Room Movie Review: A True Story That Is More Horrifying Than Horror Films Like 'Insidious' Or 'Sinister'

BRIE LARSON started her career on TV in 1998 when she was 9 years old in shows like “Touched by an Angel” and “Raising Dad”. Through the years she did several movies playing supporting roles, like “The Gambler” and “Trainwreck” (as Amy Schumer’s sister). Now, she is about to win the Oscar best actress award (she has just won the Golden Globe, the SAG and the BAFTA) for her breakout role in “Room”, based on the book by Emma Donoghue who also wrote the screenplay, based on the Elizabeth Fritzl kidnapping case in Austria where the girl was held captive for 24 years and had several kids, sired by her own father.

The film opens with a mother, Joy (Brie), and her 5-year old son Jack (Jacob Tremblay) playing, cooking, watching TV, doing normal things inside a small room with only a small window on its ceiling.
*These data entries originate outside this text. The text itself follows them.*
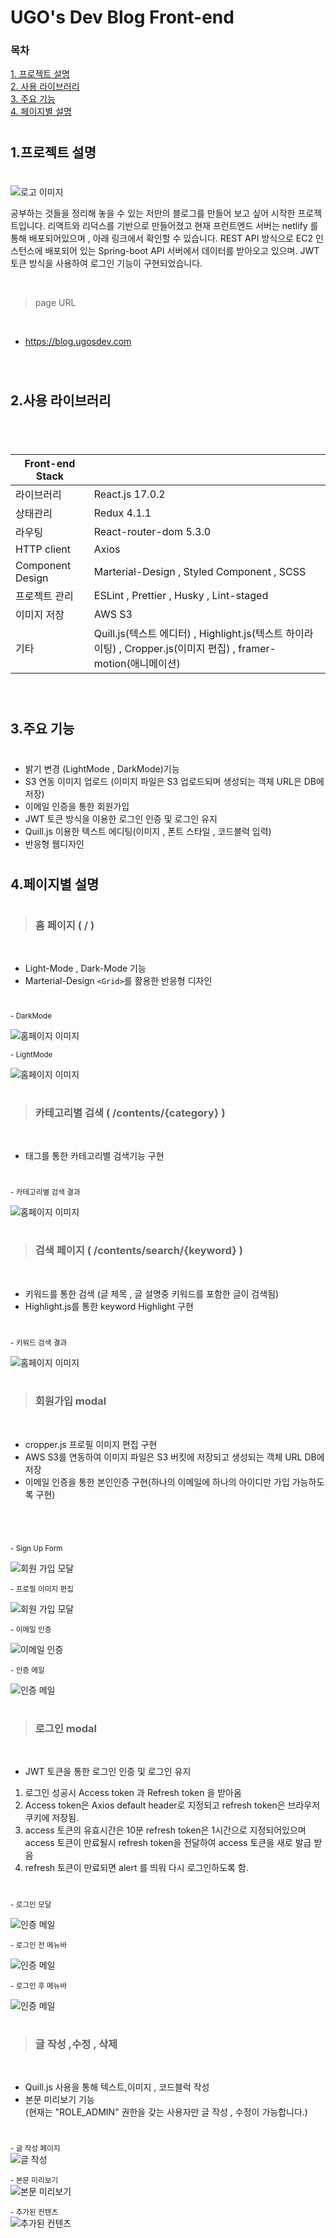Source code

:#
# UGO's Dev Blog Front-end 

### 목차

[1. 프로젝트 설명](#1프로젝트-설명 )
<br/>
[2. 사용 라이브러리](#2사용-라이브러리)
<br/>
[3. 주요 기능](#3주요-기능)
<br/>
[4. 페이지별 설명](#4페이지별-설명)
<br/>

#
## 1.프로젝트 설명 
#
![로고 이미지](https://img1.daumcdn.net/thumb/R1280x0/?scode=mtistory2&fname=https%3A%2F%2Fblog.kakaocdn.net%2Fdn%2FEACL2%2FbtrnfBYVtgA%2FL4dVWu9Dv4RddOZrhwxBrK%2Fimg.png)


공부하는 것들을 정리해 놓을 수 있는 저만의 블로그를 만들어 보고 싶어 시작한 프로젝트입니다. 리액트와 리덕스를 기반으로 만들어졌고 현재 프런트엔드 서버는 netlify 를 통해 배포되어있으며 , 아래 링크에서 확인할 수 있습니다. REST API 방식으로 EC2 인스턴스에 배포되어 있는 Spring-boot API 서버에서 데이터를 받아오고 있으며. JWT 토큰 방식을 사용하여 로그인 기능이 구현되었습니다. 

<br/>

> page URL

<br/>

- https://blog.ugosdev.com

<br/>

#
## 2.사용 라이브러리
#

<br/>

Front-end Stack||
--|--  
라이브러리|React.js 17.0.2
상태관리|Redux 4.1.1
라우팅| React-router-dom 5.3.0
HTTP client | Axios 
Component Design | Marterial-Design , Styled Component , SCSS
프로젝트 관리| ESLint , Prettier , Husky , Lint-staged
이미지 저장 | AWS S3
기타| Quill.js(텍스트 에디터) , Highlight.js(텍스트 하이라이팅) , Cropper.js(이미지 편집) , framer-motion(애니메이션)



<br/>

#
## 3.주요 기능
#
- 밝기 변경 (LightMode , DarkMode)기능
- S3 연동 이미지 업로드 (이미지 파일은 S3 업로드되며 생성되는 객체 URL은 DB에 저장)
- 이메일 인증을 통한 회원가입
- JWT 토큰 방식을 이용한 로그인 인증 및 로그인 유지
- Quill.js 이용한 텍스트 에디팅(이미지 , 폰트 스타일 , 코드블럭 입력)
- 반응형 웹디자인

#
## 4.페이지별 설명 
#

> ###   홈 페이지 ( / )
<br/>

- Light-Mode , Dark-Mode 기능
- Marterial-Design `<Grid>`를 활용한 반응형 디자인 
#

<small> - DarkMode</small>
<br/>

![홈페이지 이미지](https://blog.kakaocdn.net/dn/ORuNs/btrniUcEtVb/KvL3dMr3KzQCi6T1Gkmebk/img.png)
<br/>

<small> - LightMode</small>
<br/>

![홈페이지 이미지](https://blog.kakaocdn.net/dn/bycczD/btrnc9905FX/wvLTaMWCwGUfneZ2zqWkWk/img.png)

#

> ### 카테고리별 검색 ( /contents/{category} )
<br/>

- 태그를 통한 카테고리별 검색기능 구현

#

<small> - 카테고리별 검색 결과</small>
<br/>

![홈페이지 이미지](https://blog.kakaocdn.net/dn/bDfsGI/btrnfBkrh2S/l7Q3fu2XEiiv4zE5J055p1/img.png)


#
> ### 검색 페이지 ( /contents/search/{keyword} )
<br/>

- 키워드를 통한 검색 (글 제목 , 글 설명중 키워드를 포함한 글이 검색됨)
- Highlight.js를 통한 keyword Highlight 구현 

#


<small> - 키워드 검색 결과</small>
<br/>

![홈페이지 이미지](https://blog.kakaocdn.net/dn/zpD16/btrnfA6ZOQV/2jD5jAyztuMkD21THpVbFk/img.png)


#

> ### 회원가입 modal
<br/>

- cropper.js  프로필 이미지 편집 구현
- AWS S3를 연동하여 이미지 파일은 S3 버킷에 저장되고 생성되는 객체 URL DB에 저장
- 이메일 인증을 통한 본인인증 구현(하나의 이메일에 하나의 아이디만 가입 가능하도록 구현)

#
<br/>

<small>- Sign Up Form</small>
<br/>

![회원 가입 모달](https://blog.kakaocdn.net/dn/n4X7Z/btrniT54sG0/87bvW4FHWuesJAKF75Afe0/img.png)

<small>- 프로필 이미지 편집</small>
<br/>

![회원 가입 모달](https://blog.kakaocdn.net/dn/8Bv5r/btrnhBLlMSq/yANuUkY5QJu7K9wOhzTWg1/img.png)

<small>- 이메일 인증</small>
<br/>

![이메일 인증](https://blog.kakaocdn.net/dn/wVB8u/btrniUYecvQ/80VsnB1j54oVuku2euG5U0/img.png)

<small>- 인증 메일</small>
<br/>

![인증 메일](https://blog.kakaocdn.net/dn/HThpG/btrnkw3k2Hq/AZnnat9K6OP0Bid4DChtAK/img.png)

#


> ### 로그인 modal
<br/>

- JWT 토큰을 통한 로그인 인증 및 로그인 유지 

1. 로그인 성공시 Access token 과 Refresh token 을 받아옴<br/>
2. Access token은 Axios default header로 지정되고 refresh token은 브라우저 쿠키에 저장됨. <br/>
3. access 토큰의 유효시간은 10분 refresh token은 1시간으로 지정되어있으며 
access 토큰이 만료될시 refresh token을 전달하여 access 토큰을 새로 발급 받음<br/>
4. refresh 토큰이 만료되면 alert 를 띄워 다시 로그인하도록 함.
#

<small>- 로그인 모달</small>
<br/>

![인증 메일](https://blog.kakaocdn.net/dn/q0LT6/btrnoBqviyh/tX06NKIns5XtzcP3bjJ3uk/img.png)

<small>- 로그인 전 메뉴바</small>
<br/>

![인증 메일](https://blog.kakaocdn.net/dn/buGeFK/btrniUE4tFi/DxsvTBTWQ8sWkZFxkF4l3k/img.png)

<small>- 로그인 후 메뉴바</small>
<br/>

![인증 메일](https://blog.kakaocdn.net/dn/m3JAG/btrno3AioxU/gI93XQfQmxJnnF9R0pvp6K/img.png)


#

> ### 글 작성 ,수정 , 삭제 
<br/>

- Quill.js 사용을 통해 텍스트,이미지 , 코드블럭 작성
- 본문 미리보기 기능 <br/>
(현재는 "ROLE_ADMIN" 권한을 갖는 사용자만 글 작성 , 수정이 가능합니다.)

#

<small>- 글 작성 페이지</small>
<br/>
![글 작성](https://blog.kakaocdn.net/dn/pUWud/btrnkwwF3q3/FrB7EsKPwf4BD7fW4rSKu1/img.png)

<small>- 본문 미리보기</small>
<br/>
![본문 미리보기](https://blog.kakaocdn.net/dn/or2qm/btrnji6MatU/q7krDTbpntw5uemPmAU6n0/img.png)


<small>- 추가된 컨텐츠</small>
<br/>
![추가된 컨텐츠](https://blog.kakaocdn.net/dn/3KYgq/btrnjeQFkCp/PZSJUOdE3Sdkpe6h4YCPKK/img.png)


#
#
#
Then the horror of it all slowly dawns on you. They’re actually prisoners inside that tiny room, a soundproofed shed. This review has some spoilers so if you don’t want to know what will happen, better stop reading now.
Joy was kidnapped by a pervert as a teenager, held captive inside the room, repeatedly raped until she got pregnant and gave birth to her own child. Whenever her abductor comes along to go to bed with her, the boy locks himself up inside the closet. Now that the boy is 5, Joy hatches a plan on how they can escape.

The boy is very bright and precocious. The heart pounding plan calls for him to play dead. He is then rolled up inside a carpet and taken out by their captor. When he is free, he is supposed to ask the help of other people and the cops for them to rescue her mom who is left behind inside the room. Will it succeed or not?
Brie is no doubt excellent in the role of the victim. It’s a role with so much depth and challenge. But actually, for us, the real standout here is Jacob Tremblay as the boy. The whole story is told from his point of view. He is always there. There are sequences later when his mom will be indisposed and won’t be seen for quite a long period of time, but Jacob remains on screen.

Between them, Jacob is the one who is able to adapt more quickly to the outside world, when actually, his own world view was confined exclusively within the walls of their room and he knows nothing of the outside world. And why he is not at all nominated for any acting award is beyond us.

Most movies of this sort would end with the captives finally gaining their freedom, but Director Lenny Abrahamson presents a very complex psychological situation in the film. This is especially true on the part of Joy who has to be deprogrammed after her harrowing captivity experience and finds it difficult to re-adjust back to life in the outside world that can really be quite frightening after she learns her parents (Joan Allen and William Macy) have already separated while she’s away and her mom has even found a new partner.
The result is quite compelling as we are not initially aware of the damage that was done to Joy by her years of imprisonment. What happened to her is truly more horrifying than what happens to the characters in such horror flicks as “Insidious” and “Sinister” that have long ceased to be scary for us and have become more ridiculous. The final scene. where they return to the room and Jack says goodbye to the bed, the chair and all the other things that were previous parts of his young life, is truly a heartbreaker. Jacob Tremblay is for us the most awesome thing in this movie. He will just take your breath away.